Source texts of formatted documents:
'''

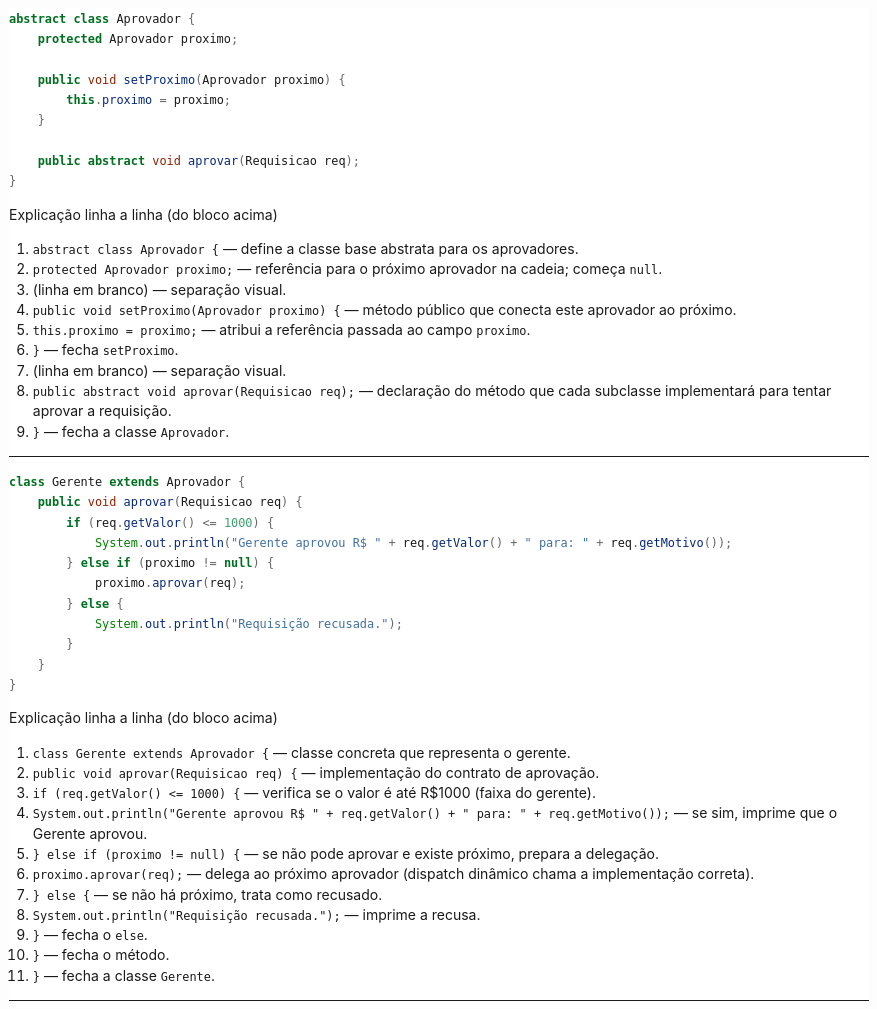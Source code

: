 
```java
abstract class Aprovador {
    protected Aprovador proximo;

    public void setProximo(Aprovador proximo) {
        this.proximo = proximo;
    }

    public abstract void aprovar(Requisicao req);
}

```

Explicação linha a linha (do bloco acima)

1. `abstract class Aprovador {` — define a classe base abstrata para os aprovadores.
2. `protected Aprovador proximo;` — referência para o próximo aprovador na cadeia; começa `null`.
3. (linha em branco) — separação visual.
4. `public void setProximo(Aprovador proximo) {` — método público que conecta este aprovador ao próximo.
5. `this.proximo = proximo;` — atribui a referência passada ao campo `proximo`.
6. `}` — fecha `setProximo`.
7. (linha em branco) — separação visual.
8. `public abstract void aprovar(Requisicao req);` — declaração do método que cada subclasse implementará para tentar aprovar a requisição.
9. `}` — fecha a classe `Aprovador`.

---

```java
class Gerente extends Aprovador {
    public void aprovar(Requisicao req) {
        if (req.getValor() <= 1000) {
            System.out.println("Gerente aprovou R$ " + req.getValor() + " para: " + req.getMotivo());
        } else if (proximo != null) {
            proximo.aprovar(req);
        } else {
            System.out.println("Requisição recusada.");
        }
    }
}

```

Explicação linha a linha (do bloco acima)

1. `class Gerente extends Aprovador {` — classe concreta que representa o gerente.
2. `public void aprovar(Requisicao req) {` — implementação do contrato de aprovação.
3. `if (req.getValor() <= 1000) {` — verifica se o valor é até R$1000 (faixa do gerente).
4. `System.out.println("Gerente aprovou R$ " + req.getValor() + " para: " + req.getMotivo());` — se sim, imprime que o Gerente aprovou.
5. `} else if (proximo != null) {` — se não pode aprovar e existe próximo, prepara a delegação.
6. `proximo.aprovar(req);` — delega ao próximo aprovador (dispatch dinâmico chama a implementação correta).
7. `} else {` — se não há próximo, trata como recusado.
8. `System.out.println("Requisição recusada.");` — imprime a recusa.
9. `}` — fecha o `else`.
10. `}` — fecha o método.
11. `}` — fecha a classe `Gerente`.

---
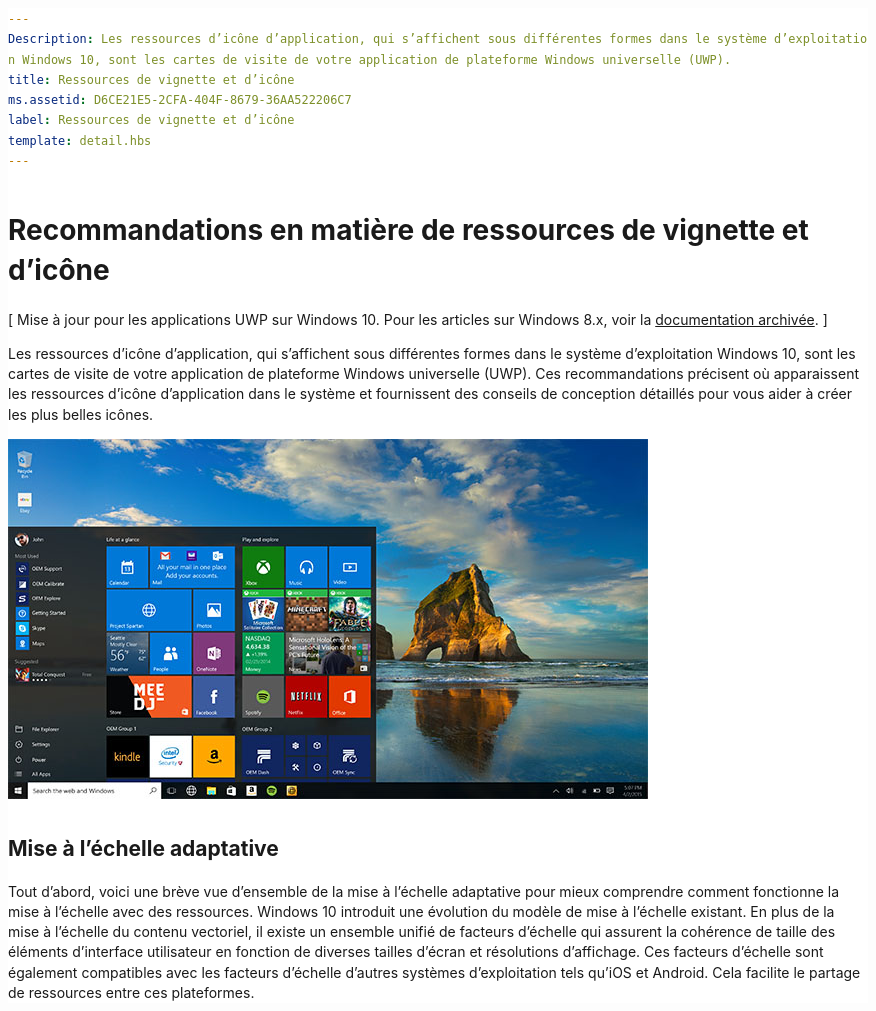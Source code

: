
 ```yaml
---
Description: Les ressources d’icône d’application, qui s’affichent sous différentes formes dans le système d’exploitation Windows 10, sont les cartes de visite de votre application de plateforme Windows universelle (UWP).
title: Ressources de vignette et d’icône
ms.assetid: D6CE21E5-2CFA-404F-8679-36AA522206C7
label: Ressources de vignette et d’icône
template: detail.hbs
---
```


# Recommandations en matière de ressources de vignette et d’icône


\[ Mise à jour pour les applications UWP sur Windows 10. Pour les articles sur Windows 8.x, voir la [documentation archivée](http://go.microsoft.com/fwlink/p/?linkid=619132). \]


Les ressources d’icône d’application, qui s’affichent sous différentes formes dans le système d’exploitation Windows 10, sont les cartes de visite de votre application de plateforme Windows universelle (UWP). Ces recommandations précisent où apparaissent les ressources d’icône d’application dans le système et fournissent des conseils de conception détaillés pour vous aider à créer les plus belles icônes.

![Écran d’accueil et vignettes de Windows 10](images/assetguidance01.jpg)

## <span id="Adaptive_scaling"> </span> <span id="adaptive_scaling"> </span> <span id="ADAPTIVE_SCALING"> </span>Mise à l’échelle adaptative


Tout d’abord, voici une brève vue d’ensemble de la mise à l’échelle adaptative pour mieux comprendre comment fonctionne la mise à l’échelle avec des ressources. Windows 10 introduit une évolution du modèle de mise à l’échelle existant. En plus de la mise à l’échelle du contenu vectoriel, il existe un ensemble unifié de facteurs d’échelle qui assurent la cohérence de taille des éléments d’interface utilisateur en fonction de diverses tailles d’écran et résolutions d’affichage. Ces facteurs d’échelle sont également compatibles avec les facteurs d’échelle d’autres systèmes d’exploitation tels qu’iOS et Android. Cela facilite le partage de ressources entre ces plateformes.
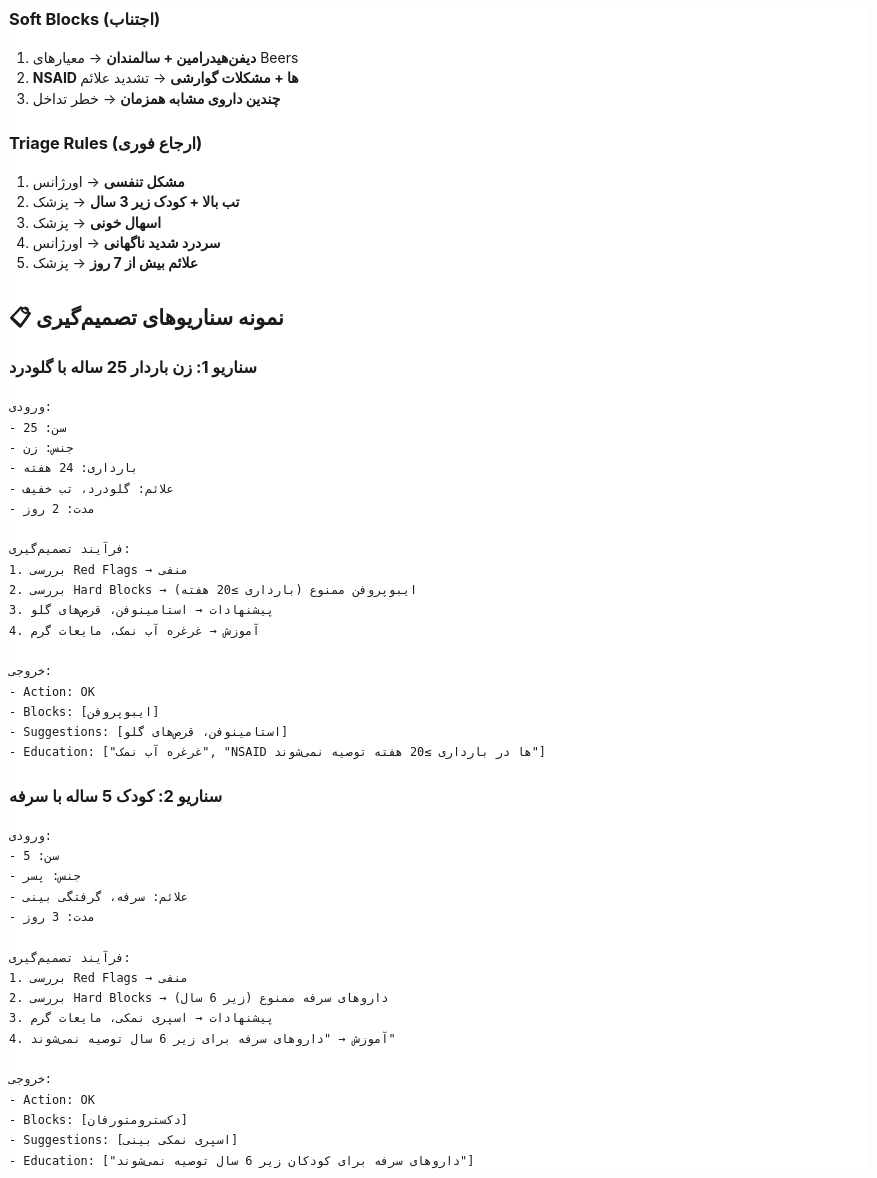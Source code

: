 ### Soft Blocks (اجتناب)
1. **دیفن‌هیدرامین + سالمندان** → معیارهای Beers
2. **NSAID ها + مشکلات گوارشی** → تشدید علائم
3. **چندین داروی مشابه همزمان** → خطر تداخل

### Triage Rules (ارجاع فوری)
1. **مشکل تنفسی** → اورژانس
2. **تب بالا + کودک زیر 3 سال** → پزشک
3. **اسهال خونی** → پزشک
4. **سردرد شدید ناگهانی** → اورژانس
5. **علائم بیش از 7 روز** → پزشک

## 📋 نمونه سناریوهای تصمیم‌گیری

### سناریو 1: زن باردار 25 ساله با گلودرد
```
ورودی:
- سن: 25
- جنس: زن
- بارداری: 24 هفته
- علائم: گلودرد، تب خفیف
- مدت: 2 روز

فرآیند تصمیم‌گیری:
1. بررسی Red Flags → منفی
2. بررسی Hard Blocks → ایبوپروفن ممنوع (بارداری ≥20 هفته)
3. پیشنهادات → استامینوفن، قرص‌های گلو
4. آموزش → غرغره آب نمک، مایعات گرم

خروجی:
- Action: OK
- Blocks: [ایبوپروفن]
- Suggestions: [استامینوفن، قرص‌های گلو]
- Education: ["غرغره آب نمک", "NSAID ها در بارداری ≥20 هفته توصیه نمی‌شوند"]
```

### سناریو 2: کودک 5 ساله با سرفه
```
ورودی:
- سن: 5
- جنس: پسر
- علائم: سرفه، گرفتگی بینی
- مدت: 3 روز

فرآیند تصمیم‌گیری:
1. بررسی Red Flags → منفی
2. بررسی Hard Blocks → داروهای سرفه ممنوع (زیر 6 سال)
3. پیشنهادات → اسپری نمکی، مایعات گرم
4. آموزش → "داروهای سرفه برای زیر 6 سال توصیه نمی‌شوند"

خروجی:
- Action: OK
- Blocks: [دکسترومتورفان]
- Suggestions: [اسپری نمکی بینی]
- Education: ["داروهای سرفه برای کودکان زیر 6 سال توصیه نمی‌شوند"]
```
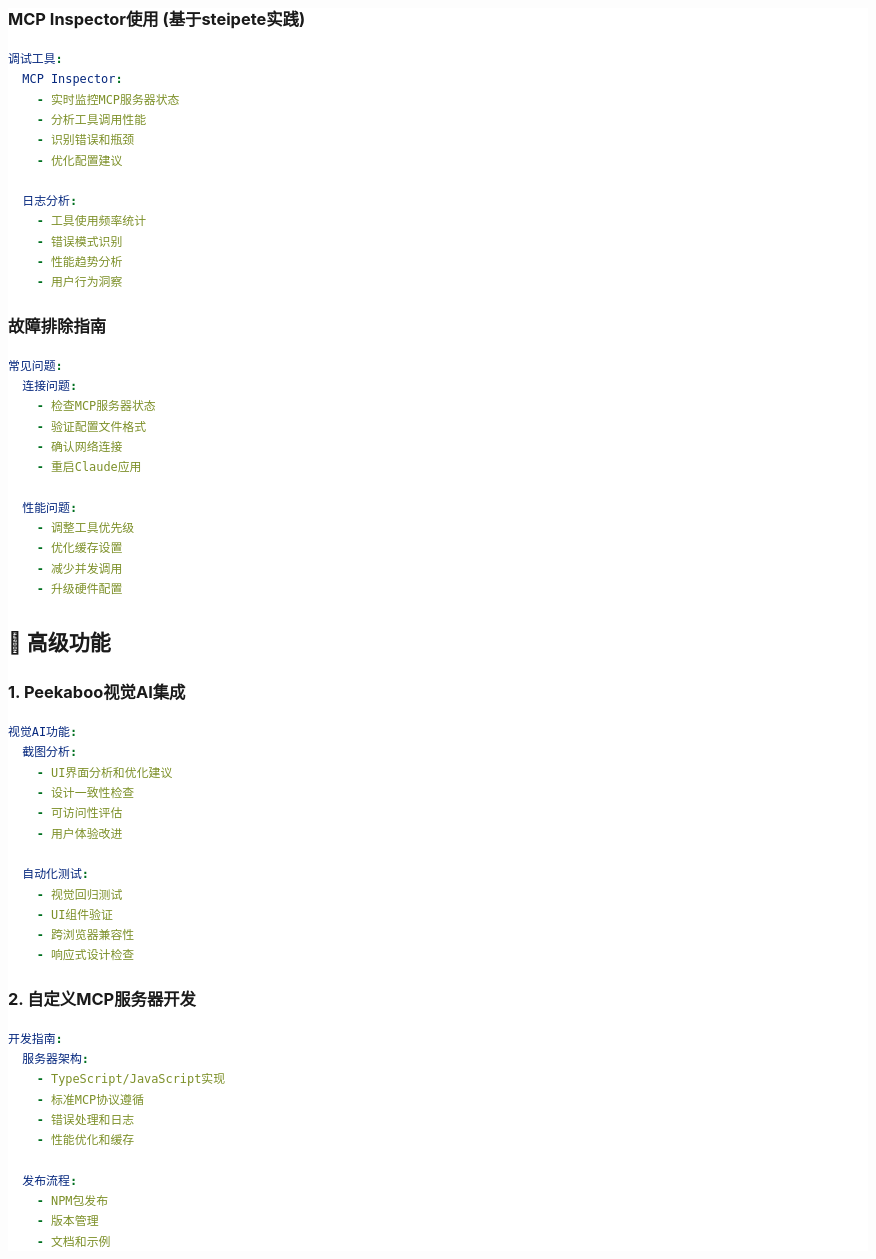 ### MCP Inspector使用 (基于steipete实践)
```yaml
调试工具:
  MCP Inspector:
    - 实时监控MCP服务器状态
    - 分析工具调用性能
    - 识别错误和瓶颈
    - 优化配置建议
  
  日志分析:
    - 工具使用频率统计
    - 错误模式识别
    - 性能趋势分析
    - 用户行为洞察
```

### 故障排除指南
```yaml
常见问题:
  连接问题:
    - 检查MCP服务器状态
    - 验证配置文件格式
    - 确认网络连接
    - 重启Claude应用
  
  性能问题:
    - 调整工具优先级
    - 优化缓存设置
    - 减少并发调用
    - 升级硬件配置
```

## 🚀 高级功能

### 1. Peekaboo视觉AI集成
```yaml
视觉AI功能:
  截图分析:
    - UI界面分析和优化建议
    - 设计一致性检查
    - 可访问性评估
    - 用户体验改进
  
  自动化测试:
    - 视觉回归测试
    - UI组件验证
    - 跨浏览器兼容性
    - 响应式设计检查
```

### 2. 自定义MCP服务器开发
```yaml
开发指南:
  服务器架构:
    - TypeScript/JavaScript实现
    - 标准MCP协议遵循
    - 错误处理和日志
    - 性能优化和缓存
  
  发布流程:
    - NPM包发布
    - 版本管理
    - 文档和示例
```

'''

== TASK INSTRUCTIONS ==
Check each line above for "null" and return the ones that have it.

== FINISHED TASK ==
2. `protected Aprovador proximo;` — referência para o próximo aprovador na cadeia; começa `null`.
        } else if (proximo != null) {
5. `} else if (proximo != null) {` — se não pode aprovar e existe próximo, prepara a delegação.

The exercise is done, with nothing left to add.